Rive expects other solar companies to follow SolarCity into this market.
"This could change the course of the industry," and be a game-changer both for solar and for small and medium sized businesses wanting to use renewable energy, he said. “If it is successful, the rest of the solar industry will follow us and do this as well. We think SMB will be the second largest segment — there are 28 million small and medium businesses — 99 percent of all businesses in America.”
Other models
PACE financing does seem to be opening some doors and widening the market.
Ygrene Energy Fund Inc., one of the largest PACE loan originators, announced last week that it financed such a volume of PACE financed projects that it is securitizing them, packaging 6,210 project loans into a security sold to one buyer. Ygrene said it completed a $150 million private securitization transaction with an insurance partner by issuing class A notes — and they were rated double A.
"Because it is a financing mechanism with better characteristics than other forms of market financing, we are seeing a huge uptick in the market for upgrades to renewable energy," or energy efficiency retrofits, said Stacy Lawson, CEO of Ygrene Fund.
"We fund the whole project, so there are no upfront costs, and then the pay back for upgrade goes on their (the solar buyer's) property tax bill over 20 to 30 years," she explained. "They don't have to spend out of pocket."
She estimated the 6,210 borrowers will be saving a collective $300 million in energy and water bills and prevent 180,000 metric tons of carbon from going into the atmosphere.
By legislative mandate, the energy savings achieved through a PACE funded project must exceed its cost, over the life of the installation.
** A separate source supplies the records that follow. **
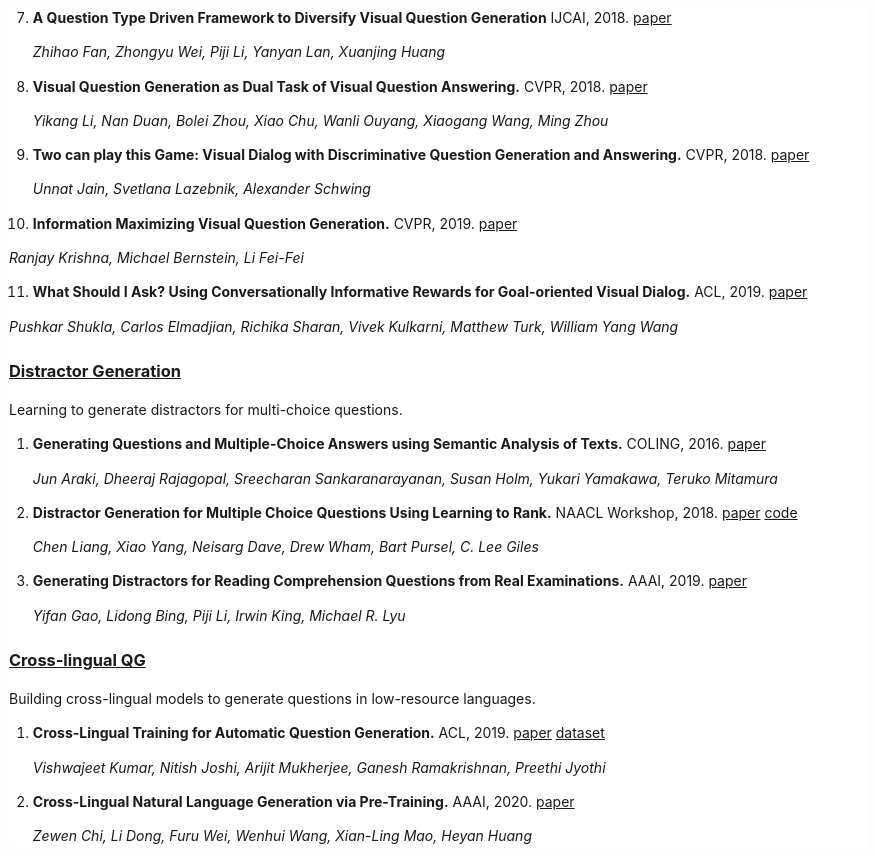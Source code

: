 7. **A Question Type Driven Framework to Diversify Visual Question Generation** IJCAI, 2018. [paper](http://www.sdspeople.fudan.edu.cn/zywei/paper/fan-ijcai2018.pdf)
   
   *Zhihao Fan, Zhongyu Wei, Piji Li, Yanyan Lan, Xuanjing Huang*

8. **Visual Question Generation as Dual Task of Visual Question Answering.** CVPR, 2018. [paper](http://openaccess.thecvf.com/content_cvpr_2018/papers/Li_Visual_Question_Generation_CVPR_2018_paper.pdf)
   
   *Yikang Li, Nan Duan, Bolei Zhou, Xiao Chu, Wanli Ouyang, Xiaogang Wang, Ming Zhou* 

9. **Two can play this Game: Visual Dialog with Discriminative Question Generation and Answering.** CVPR, 2018. [paper](https://arxiv.org/pdf/1803.11186.pdf)
   
   *Unnat Jain, Svetlana Lazebnik, Alexander Schwing*

10. **Information Maximizing Visual Question Generation.** CVPR, 2019. [paper](https://arxiv.org/pdf/1903.11207.pdf)

   *Ranjay Krishna, Michael Bernstein, Li Fei-Fei*

11. **What Should I Ask? Using Conversationally Informative Rewards for Goal-oriented Visual Dialog.** ACL, 2019. [paper](https://www.aclweb.org/anthology/P19-1646.pdf)
   
   *Pushkar Shukla, Carlos Elmadjian, Richika Sharan, Vivek Kulkarni, Matthew Turk, William Yang Wang*

### [Distractor Generation](#distractor-generation)

Learning to generate distractors for multi-choice questions. 

1. **Generating Questions and Multiple-Choice Answers using Semantic Analysis of Texts.** COLING, 2016. [paper](https://www.aclweb.org/anthology/C16-1107.pdf)

   *Jun Araki, Dheeraj Rajagopal, Sreecharan Sankaranarayanan, Susan Holm, Yukari Yamakawa, Teruko Mitamura*

2. **Distractor Generation for Multiple Choice Questions Using Learning to Rank.** NAACL Workshop, 2018. [paper](https://www.aclweb.org/anthology/W18-0533.pdf) [code](https://github.com/harrylclc/LTR-DG)

   *Chen Liang, Xiao Yang, Neisarg Dave, Drew Wham, Bart Pursel, C. Lee Giles*

3. **Generating Distractors for Reading Comprehension Questions from Real Examinations.** AAAI, 2019. [paper](https://arxiv.org/pdf/1809.02768.pdf)

   *Yifan Gao, Lidong Bing, Piji Li, Irwin King, Michael R. Lyu*

### [Cross-lingual QG](#cross-lingual-QG)

Building cross-lingual models to generate questions in low-resource languages. 

1. **Cross-Lingual Training for Automatic Question Generation.** ACL, 2019. [paper](https://arxiv.org/pdf/1906.02525.pdf) [dataset](https://www.cse.iitb.ac.in/~ganesh/HiQuAD/clqg/)
   
   *Vishwajeet Kumar, Nitish Joshi, Arijit Mukherjee, Ganesh Ramakrishnan, Preethi Jyothi*

2. **Cross-Lingual Natural Language Generation via Pre-Training.** AAAI, 2020. [paper](https://arxiv.org/pdf/1909.10481.pdf)

   *Zewen Chi, Li Dong, Furu Wei, Wenhui Wang, Xian-Ling Mao, Heyan Huang*

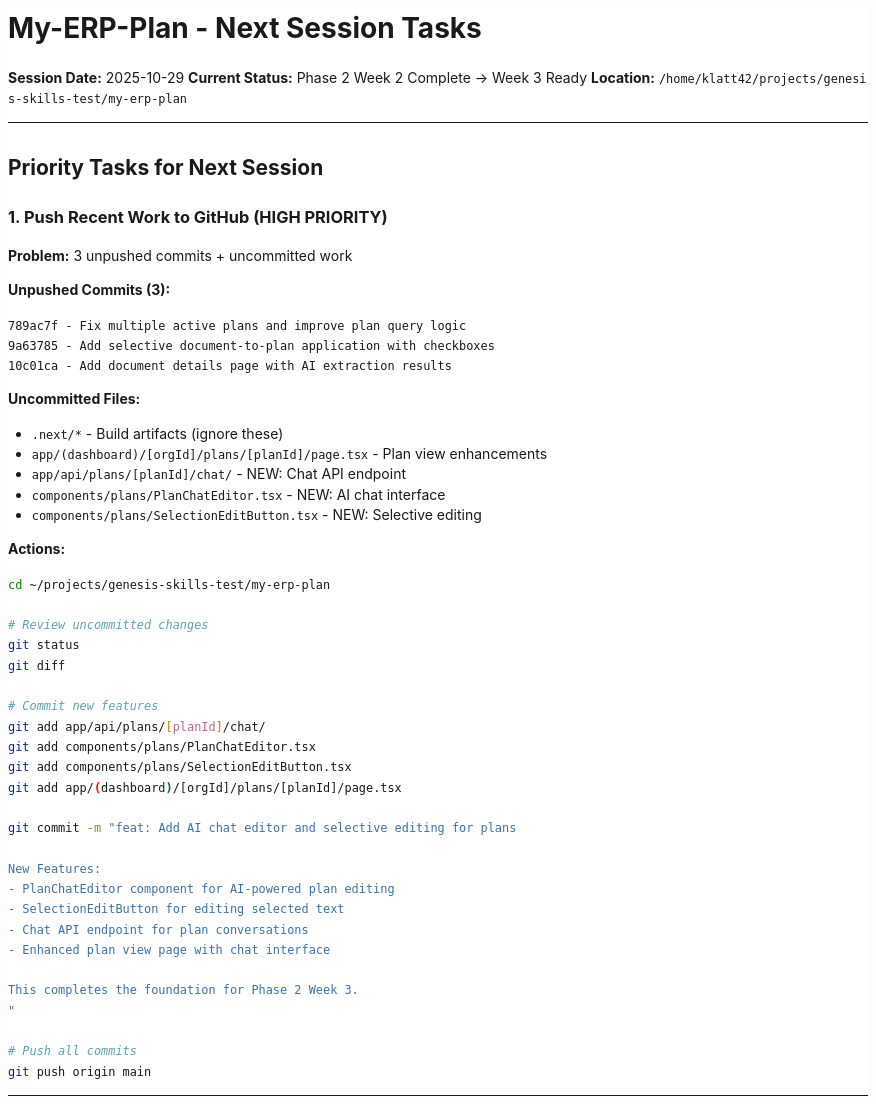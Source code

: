 # My-ERP-Plan - Next Session Tasks

**Session Date:** 2025-10-29
**Current Status:** Phase 2 Week 2 Complete → Week 3 Ready
**Location:** `/home/klatt42/projects/genesis-skills-test/my-erp-plan`

---

## Priority Tasks for Next Session

### 1. Push Recent Work to GitHub (HIGH PRIORITY)

**Problem:** 3 unpushed commits + uncommitted work

**Unpushed Commits (3):**
```
789ac7f - Fix multiple active plans and improve plan query logic
9a63785 - Add selective document-to-plan application with checkboxes
10c01ca - Add document details page with AI extraction results
```

**Uncommitted Files:**
- `.next/*` - Build artifacts (ignore these)
- `app/(dashboard)/[orgId]/plans/[planId]/page.tsx` - Plan view enhancements
- `app/api/plans/[planId]/chat/` - NEW: Chat API endpoint
- `components/plans/PlanChatEditor.tsx` - NEW: AI chat interface
- `components/plans/SelectionEditButton.tsx` - NEW: Selective editing

**Actions:**
```bash
cd ~/projects/genesis-skills-test/my-erp-plan

# Review uncommitted changes
git status
git diff

# Commit new features
git add app/api/plans/[planId]/chat/
git add components/plans/PlanChatEditor.tsx
git add components/plans/SelectionEditButton.tsx
git add app/(dashboard)/[orgId]/plans/[planId]/page.tsx

git commit -m "feat: Add AI chat editor and selective editing for plans

New Features:
- PlanChatEditor component for AI-powered plan editing
- SelectionEditButton for editing selected text
- Chat API endpoint for plan conversations
- Enhanced plan view page with chat interface

This completes the foundation for Phase 2 Week 3.
"

# Push all commits
git push origin main
```

---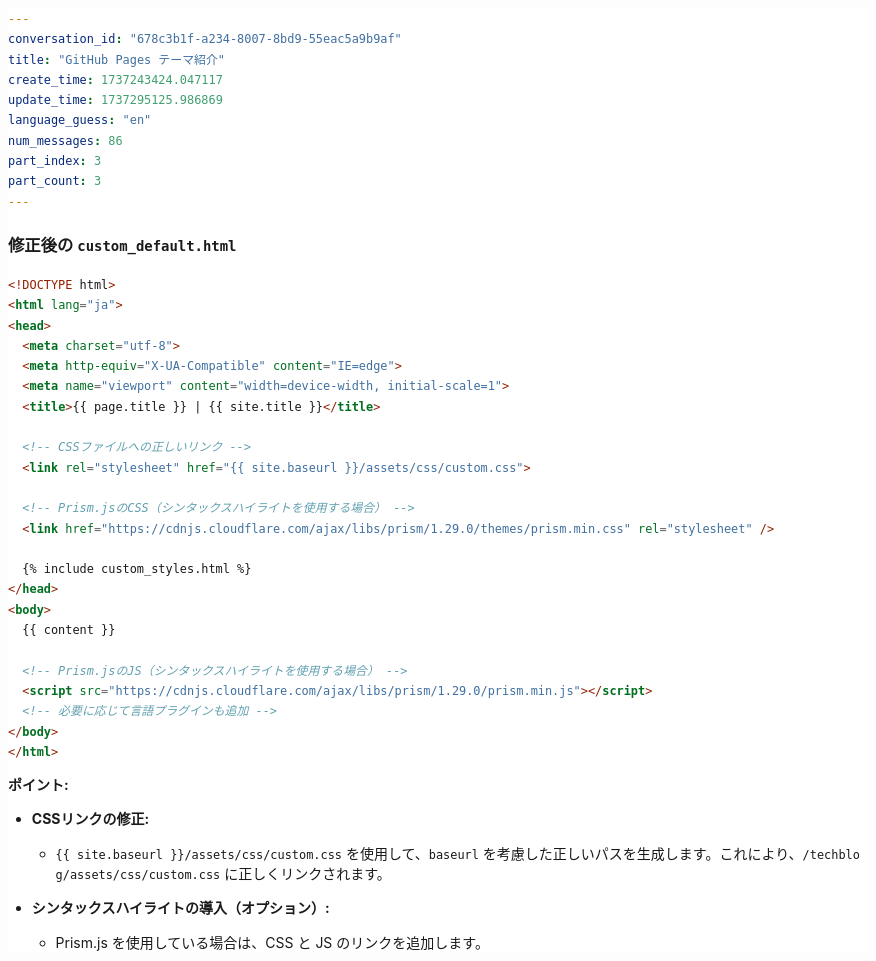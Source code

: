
 ```yaml
---
conversation_id: "678c3b1f-a234-8007-8bd9-55eac5a9b9af"
title: "GitHub Pages テーマ紹介"
create_time: 1737243424.047117
update_time: 1737295125.986869
language_guess: "en"
num_messages: 86
part_index: 3
part_count: 3
---
```


### **修正後の `custom_default.html`**

```html
<!DOCTYPE html>
<html lang="ja">
<head>
  <meta charset="utf-8">
  <meta http-equiv="X-UA-Compatible" content="IE=edge">
  <meta name="viewport" content="width=device-width, initial-scale=1">
  <title>{{ page.title }} | {{ site.title }}</title>
  
  <!-- CSSファイルへの正しいリンク -->
  <link rel="stylesheet" href="{{ site.baseurl }}/assets/css/custom.css">
  
  <!-- Prism.jsのCSS（シンタックスハイライトを使用する場合） -->
  <link href="https://cdnjs.cloudflare.com/ajax/libs/prism/1.29.0/themes/prism.min.css" rel="stylesheet" />
  
  {% include custom_styles.html %}
</head>
<body>
  {{ content }}

  <!-- Prism.jsのJS（シンタックスハイライトを使用する場合） -->
  <script src="https://cdnjs.cloudflare.com/ajax/libs/prism/1.29.0/prism.min.js"></script>
  <!-- 必要に応じて言語プラグインも追加 -->
</body>
</html>
```

**ポイント:**

- **CSSリンクの修正:**

  - `{{ site.baseurl }}/assets/css/custom.css` を使用して、`baseurl` を考慮した正しいパスを生成します。これにより、`/techblog/assets/css/custom.css` に正しくリンクされます。

- **シンタックスハイライトの導入（オプション）:**

  - Prism.js を使用している場合は、CSS と JS のリンクを追加します。
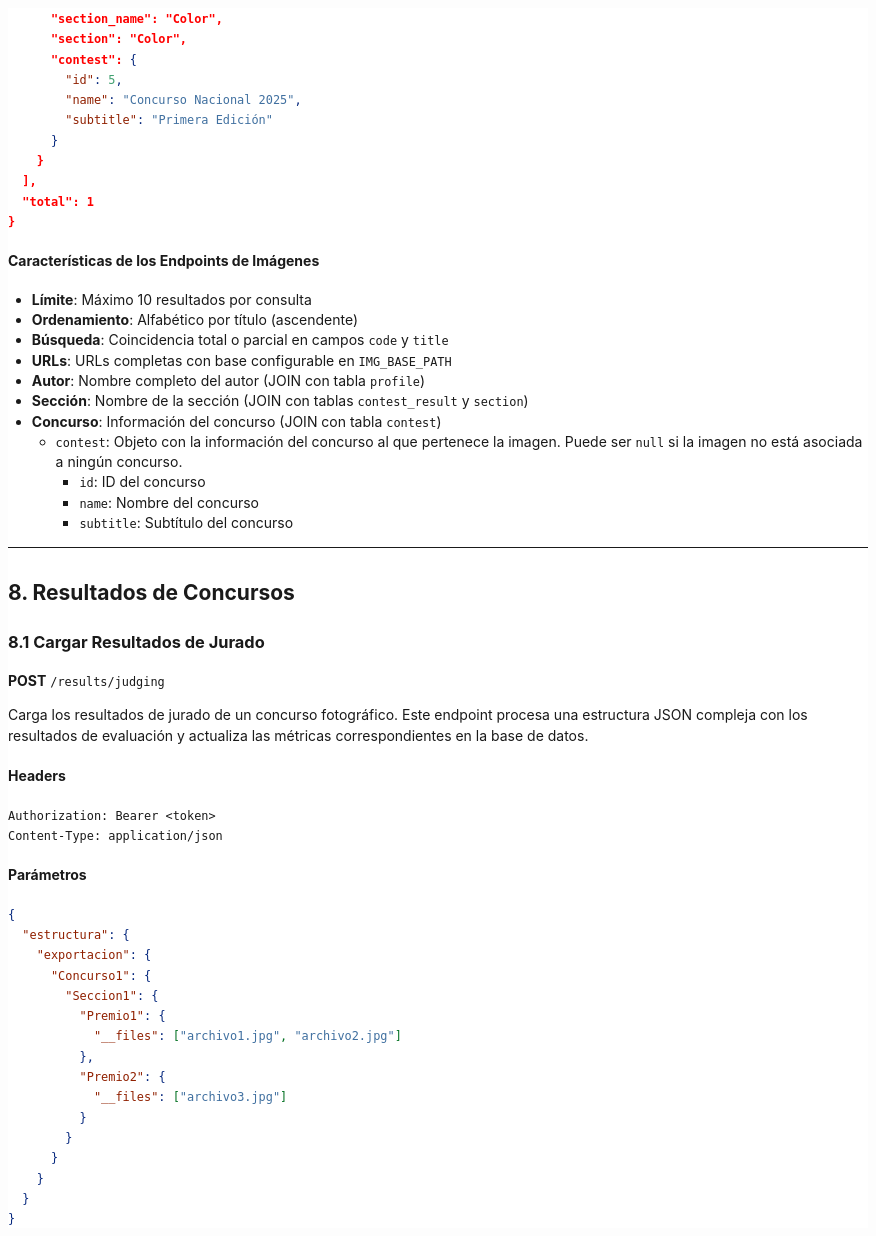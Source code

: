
 ```json
      "section_name": "Color",
      "section": "Color",
      "contest": {
        "id": 5,
        "name": "Concurso Nacional 2025",
        "subtitle": "Primera Edición"
      }
    }
  ],
  "total": 1
}
```

#### Características de los Endpoints de Imágenes
- **Límite**: Máximo 10 resultados por consulta
- **Ordenamiento**: Alfabético por título (ascendente)
- **Búsqueda**: Coincidencia total o parcial en campos `code` y `title`
- **URLs**: URLs completas con base configurable en `IMG_BASE_PATH`
- **Autor**: Nombre completo del autor (JOIN con tabla `profile`)
- **Sección**: Nombre de la sección (JOIN con tablas `contest_result` y `section`)
- **Concurso**: Información del concurso (JOIN con tabla `contest`)
  - `contest`: Objeto con la información del concurso al que pertenece la imagen. Puede ser `null` si la imagen no está asociada a ningún concurso.
    - `id`: ID del concurso
    - `name`: Nombre del concurso
    - `subtitle`: Subtítulo del concurso

---

## 8. Resultados de Concursos

### 8.1 Cargar Resultados de Jurado
**POST** `/results/judging`

Carga los resultados de jurado de un concurso fotográfico. Este endpoint procesa una estructura JSON compleja con los resultados de evaluación y actualiza las métricas correspondientes en la base de datos.

#### Headers
```
Authorization: Bearer <token>
Content-Type: application/json
```

#### Parámetros
```json
{
  "estructura": {
    "exportacion": {
      "Concurso1": {
        "Seccion1": {
          "Premio1": {
            "__files": ["archivo1.jpg", "archivo2.jpg"]
          },
          "Premio2": {
            "__files": ["archivo3.jpg"]
          }
        }
      }
    }
  }
}
```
As a result the financing terms tend to be very doable.
The typical borrower "gets energy savings immediately and pays back on low-cost terms," she said.
According to the information site for PACE loans, 29 states have enabled PACE loans through legislation. Fourteen have active commercial programs and an even larger number have active residential programs. However, the program requires the approval of municipal or county governments, too, as they are the actual collectors of property taxes in most states, and it needs financial companies willing to offer PACE.
Why else this year is different in solar
"We anticipate another record year for solar in the U.S. in every market segment," said the Solar Energy Industry Association. Why? Among other things, the convergence of technologies that make it more compelling and marketable.
Among them:
Energy storage, or battery systems that work with solar panels to store the produced energy for times when the sun is not shining, also have given a boost to the calculus of commercial solar energy systems. Storage mean that customers in even the coldest of states might pencil out some positive budget implications to installing solar. Nearly every large solar company now offers storage.
Load control, or technologies such as smart Nest-type devices that let customers control electricity demand down to the room and the hour are being sold in conjunction with solar and boosting interest.
Demand Response systems that let businesses time when they will use energy intensive applications also help.
Meanwhile, the costs of solar equipment and peripherals continue to plummet. Indeed those costs are down 14 percent year over year and now Navigant Research predicts that across the nation solar will have cost parity with utility-supplied electricity by decade’s end. Even now, solar has cost parity in several states such as California and Florida.